Records shown:

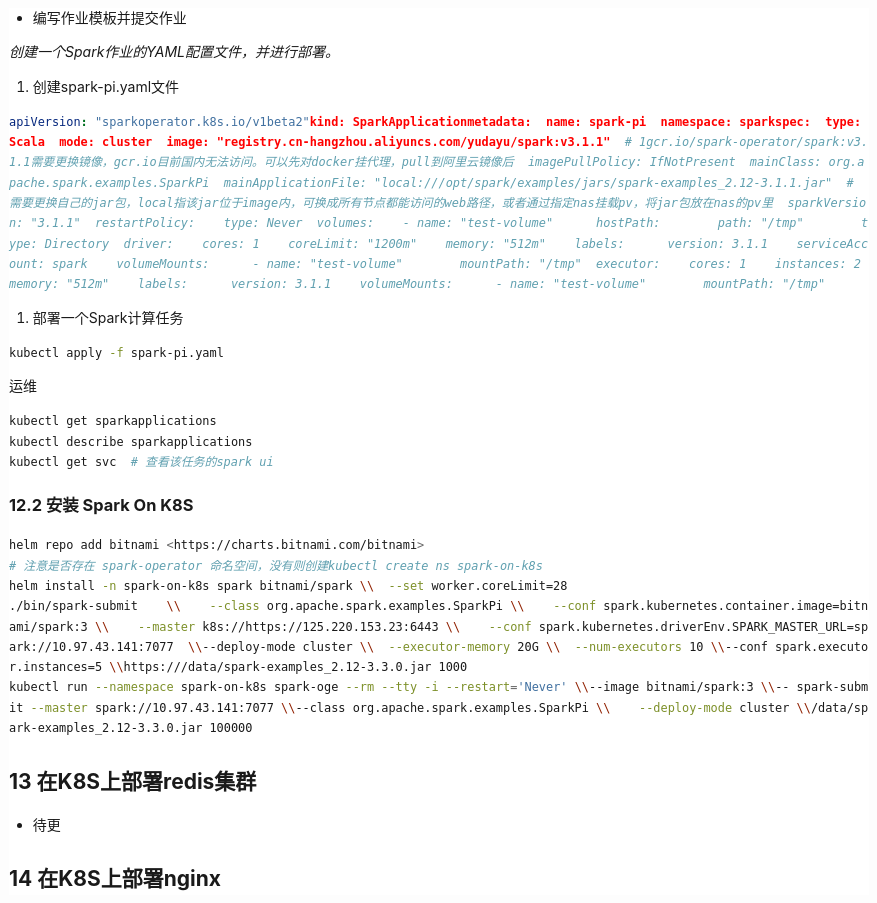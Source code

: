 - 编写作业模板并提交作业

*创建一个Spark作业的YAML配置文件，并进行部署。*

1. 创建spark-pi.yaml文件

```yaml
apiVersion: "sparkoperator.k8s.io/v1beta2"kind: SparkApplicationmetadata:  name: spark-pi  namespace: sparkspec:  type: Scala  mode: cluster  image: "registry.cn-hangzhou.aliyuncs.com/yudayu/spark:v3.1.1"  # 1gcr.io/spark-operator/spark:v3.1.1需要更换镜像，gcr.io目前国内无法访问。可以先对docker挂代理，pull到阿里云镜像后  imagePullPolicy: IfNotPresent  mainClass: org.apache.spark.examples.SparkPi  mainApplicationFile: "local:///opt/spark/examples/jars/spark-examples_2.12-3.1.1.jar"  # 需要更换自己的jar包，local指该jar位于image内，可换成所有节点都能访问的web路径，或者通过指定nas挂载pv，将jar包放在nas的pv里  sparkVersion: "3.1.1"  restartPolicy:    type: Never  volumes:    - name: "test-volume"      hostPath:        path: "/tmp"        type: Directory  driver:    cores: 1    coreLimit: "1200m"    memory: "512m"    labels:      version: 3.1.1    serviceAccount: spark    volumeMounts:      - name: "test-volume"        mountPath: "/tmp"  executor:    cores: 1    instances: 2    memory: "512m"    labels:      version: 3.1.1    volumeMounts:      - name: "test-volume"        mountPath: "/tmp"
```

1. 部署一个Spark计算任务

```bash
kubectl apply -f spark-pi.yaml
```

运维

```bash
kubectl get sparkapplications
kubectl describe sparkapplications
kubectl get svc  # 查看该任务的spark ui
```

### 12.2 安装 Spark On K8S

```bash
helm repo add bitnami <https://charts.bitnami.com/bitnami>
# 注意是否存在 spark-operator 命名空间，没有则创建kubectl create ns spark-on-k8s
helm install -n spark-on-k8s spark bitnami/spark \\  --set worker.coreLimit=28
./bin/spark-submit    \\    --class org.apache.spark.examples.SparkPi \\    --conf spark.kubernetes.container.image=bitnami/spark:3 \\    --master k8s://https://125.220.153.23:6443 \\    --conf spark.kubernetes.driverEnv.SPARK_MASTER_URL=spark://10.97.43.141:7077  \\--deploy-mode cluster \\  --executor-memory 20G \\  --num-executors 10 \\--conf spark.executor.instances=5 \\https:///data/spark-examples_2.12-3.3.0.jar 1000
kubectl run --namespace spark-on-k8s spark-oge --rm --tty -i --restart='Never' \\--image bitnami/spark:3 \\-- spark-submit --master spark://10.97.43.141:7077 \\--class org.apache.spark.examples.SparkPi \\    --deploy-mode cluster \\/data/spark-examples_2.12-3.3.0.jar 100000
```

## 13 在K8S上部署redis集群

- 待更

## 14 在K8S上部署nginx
...
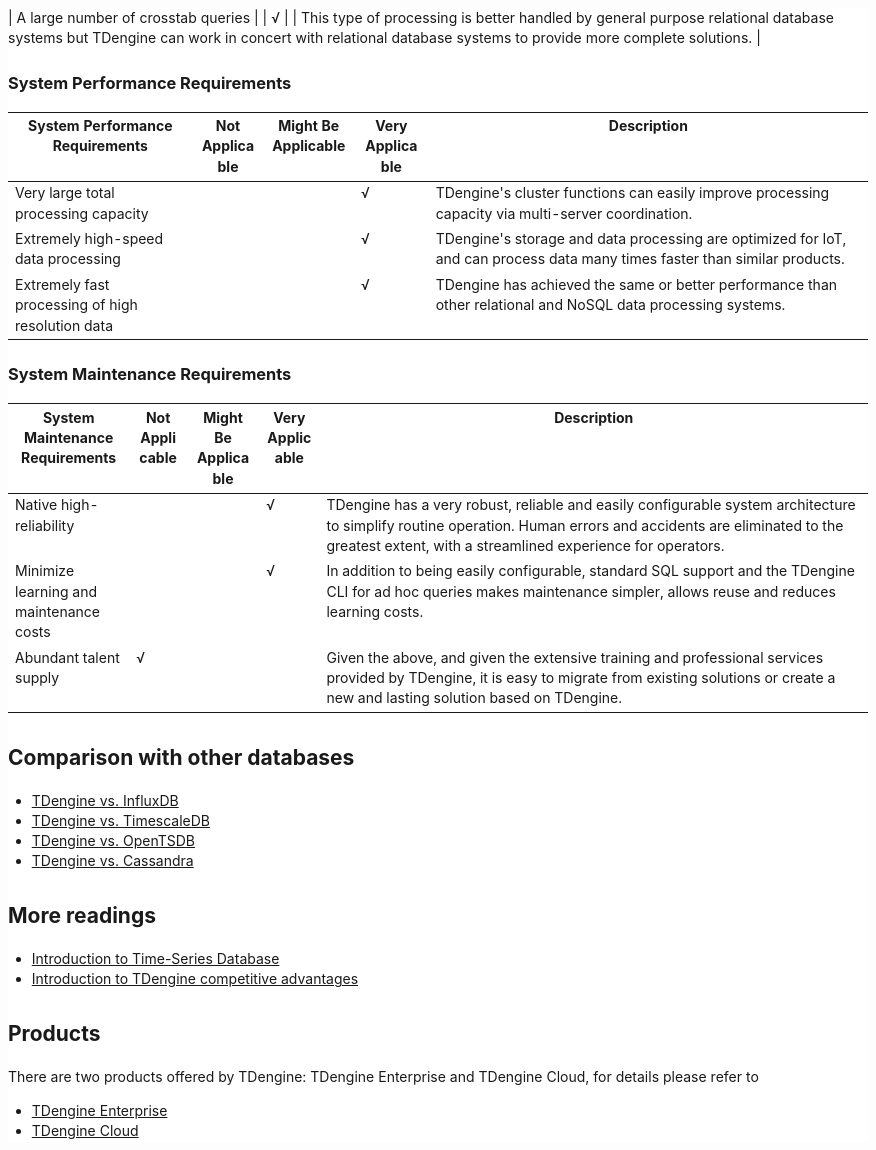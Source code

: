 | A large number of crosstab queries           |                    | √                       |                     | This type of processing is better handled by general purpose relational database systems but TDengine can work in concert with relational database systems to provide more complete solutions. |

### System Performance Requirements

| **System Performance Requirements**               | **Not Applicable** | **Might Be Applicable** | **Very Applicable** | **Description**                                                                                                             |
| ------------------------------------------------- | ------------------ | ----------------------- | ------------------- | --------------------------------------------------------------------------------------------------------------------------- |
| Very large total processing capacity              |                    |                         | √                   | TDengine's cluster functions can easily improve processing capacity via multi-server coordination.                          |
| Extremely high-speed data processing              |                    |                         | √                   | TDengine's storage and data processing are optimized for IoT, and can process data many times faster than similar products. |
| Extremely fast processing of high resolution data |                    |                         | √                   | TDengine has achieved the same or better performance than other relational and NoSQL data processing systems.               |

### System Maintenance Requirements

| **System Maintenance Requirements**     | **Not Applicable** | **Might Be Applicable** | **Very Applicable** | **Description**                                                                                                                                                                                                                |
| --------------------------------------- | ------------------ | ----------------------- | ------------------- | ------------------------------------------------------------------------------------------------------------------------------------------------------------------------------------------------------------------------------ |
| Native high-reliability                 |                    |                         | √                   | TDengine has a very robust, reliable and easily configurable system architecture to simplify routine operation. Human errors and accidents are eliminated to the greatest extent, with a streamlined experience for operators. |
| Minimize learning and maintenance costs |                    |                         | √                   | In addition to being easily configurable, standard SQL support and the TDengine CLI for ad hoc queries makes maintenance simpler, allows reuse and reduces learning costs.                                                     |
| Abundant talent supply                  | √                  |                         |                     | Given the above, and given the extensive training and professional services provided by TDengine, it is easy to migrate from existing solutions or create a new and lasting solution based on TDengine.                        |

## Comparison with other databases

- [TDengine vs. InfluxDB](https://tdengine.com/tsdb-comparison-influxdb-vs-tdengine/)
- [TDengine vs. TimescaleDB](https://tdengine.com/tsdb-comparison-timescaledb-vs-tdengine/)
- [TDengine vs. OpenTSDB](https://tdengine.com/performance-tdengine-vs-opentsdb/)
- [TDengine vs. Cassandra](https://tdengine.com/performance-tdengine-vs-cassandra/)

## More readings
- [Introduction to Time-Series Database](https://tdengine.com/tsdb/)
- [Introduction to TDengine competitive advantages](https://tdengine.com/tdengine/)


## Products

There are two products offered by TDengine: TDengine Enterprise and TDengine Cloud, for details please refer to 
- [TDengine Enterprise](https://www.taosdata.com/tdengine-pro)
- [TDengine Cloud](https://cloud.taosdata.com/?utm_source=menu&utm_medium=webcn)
...
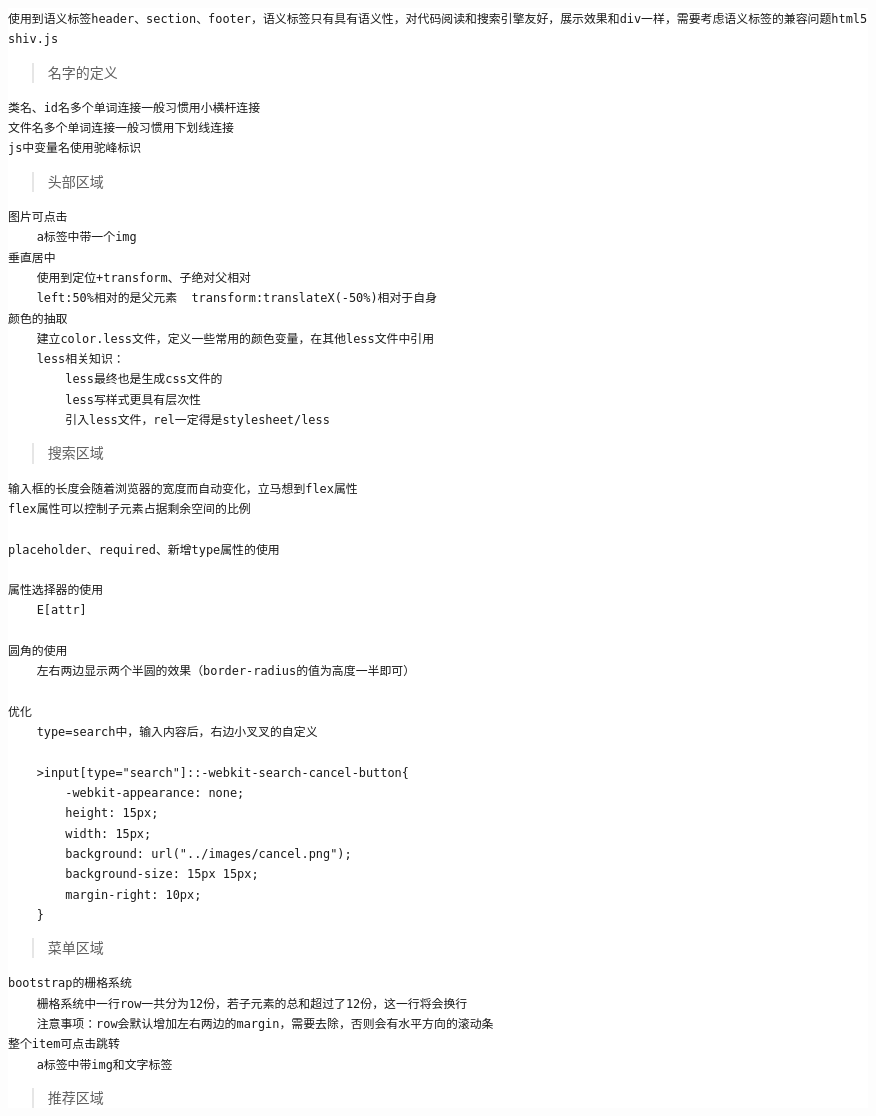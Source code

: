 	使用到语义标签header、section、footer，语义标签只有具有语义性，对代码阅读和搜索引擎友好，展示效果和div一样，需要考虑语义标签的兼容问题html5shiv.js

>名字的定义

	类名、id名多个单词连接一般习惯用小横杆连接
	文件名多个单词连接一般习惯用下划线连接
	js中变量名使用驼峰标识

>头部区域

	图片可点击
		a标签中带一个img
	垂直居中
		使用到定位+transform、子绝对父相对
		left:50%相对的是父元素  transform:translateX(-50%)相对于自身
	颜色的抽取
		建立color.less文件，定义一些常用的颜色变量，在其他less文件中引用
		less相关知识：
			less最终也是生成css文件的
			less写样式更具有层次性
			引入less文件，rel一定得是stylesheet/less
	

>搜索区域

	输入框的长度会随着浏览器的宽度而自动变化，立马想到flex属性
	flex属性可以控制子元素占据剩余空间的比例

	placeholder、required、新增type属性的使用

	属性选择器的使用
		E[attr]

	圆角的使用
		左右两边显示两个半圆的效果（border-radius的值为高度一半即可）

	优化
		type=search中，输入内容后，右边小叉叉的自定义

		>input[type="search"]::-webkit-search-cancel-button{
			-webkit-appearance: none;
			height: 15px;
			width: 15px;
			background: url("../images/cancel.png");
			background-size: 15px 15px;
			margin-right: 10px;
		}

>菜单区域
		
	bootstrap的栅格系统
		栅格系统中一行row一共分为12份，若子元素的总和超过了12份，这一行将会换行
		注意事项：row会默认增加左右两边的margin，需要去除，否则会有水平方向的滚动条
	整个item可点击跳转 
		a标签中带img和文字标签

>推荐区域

Task instructions: Provide the number of lines in the records above containing the string "bitnami", and write nothing more.

Response for this exercise: 4